By Tim Leeds
It's impossible to even comment on what effect the sale of The Montana Power Company's multiple energy businesses will have on the Hi-Line, said Cort Freeman, spokesman for the company.
"We're just getting into the process," he said. "It will unfold over the next six to 12 months. We're working hard to put the pieces of the puzzle together."
Patrick J. Patterson, P.E., manager of operations of the local division of the company, said they have the right amount of people to provide good service for the area right now. He said he just hopes whoever buys it continues to keep enough people to provide the service.
Freeman said they are interested in a robust process in the bid to buy the businesses, with as many participants as possible. He said they will channel all interested parties to Goldman, Sachs & Co. in New York, Montana Power's financial advising company. Goldman, Sachs & Co. will evaluate the prospective bidders along with Montana Power, then develop a short list of prospects and proceed from there, Freeman said.

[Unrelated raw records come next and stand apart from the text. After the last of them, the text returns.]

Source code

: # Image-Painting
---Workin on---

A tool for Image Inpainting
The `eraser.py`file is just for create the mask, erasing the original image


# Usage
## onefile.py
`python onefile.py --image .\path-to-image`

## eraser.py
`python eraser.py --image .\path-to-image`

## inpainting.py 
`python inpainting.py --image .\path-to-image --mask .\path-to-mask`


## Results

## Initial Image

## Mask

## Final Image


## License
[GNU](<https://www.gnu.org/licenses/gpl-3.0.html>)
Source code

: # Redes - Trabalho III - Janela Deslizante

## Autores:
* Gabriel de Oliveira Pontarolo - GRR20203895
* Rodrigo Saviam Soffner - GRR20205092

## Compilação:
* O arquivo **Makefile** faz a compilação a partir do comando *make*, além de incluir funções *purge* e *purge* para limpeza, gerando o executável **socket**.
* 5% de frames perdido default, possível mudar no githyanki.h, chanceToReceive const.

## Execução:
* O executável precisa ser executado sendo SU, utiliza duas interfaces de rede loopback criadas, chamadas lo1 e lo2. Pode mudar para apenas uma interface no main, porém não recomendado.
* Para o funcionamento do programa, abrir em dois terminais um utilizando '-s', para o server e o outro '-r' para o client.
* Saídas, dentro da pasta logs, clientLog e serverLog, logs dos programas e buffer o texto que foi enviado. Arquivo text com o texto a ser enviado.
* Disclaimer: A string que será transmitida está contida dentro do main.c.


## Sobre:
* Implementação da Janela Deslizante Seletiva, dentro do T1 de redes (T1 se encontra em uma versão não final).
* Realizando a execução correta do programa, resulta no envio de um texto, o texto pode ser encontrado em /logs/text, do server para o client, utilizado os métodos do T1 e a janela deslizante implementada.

In a March 28 press release, Montana Power said it will look to all qualified buyers, and examine a broad range of factors. These factors will include but are not limited to valuation, financial strength, operating experience, reputation for fair dealing with customers and employees, and the ability to finalize any transactions.
Once the board has determined the preferred course of action, the company will make a public announcement.
Robert P. Gannon, chairman, president and chief executive officer of Montana Power, said in the press release that the company will work to make sure employees are treated fairly, as it did with the recent sale of its generation assets in Montana.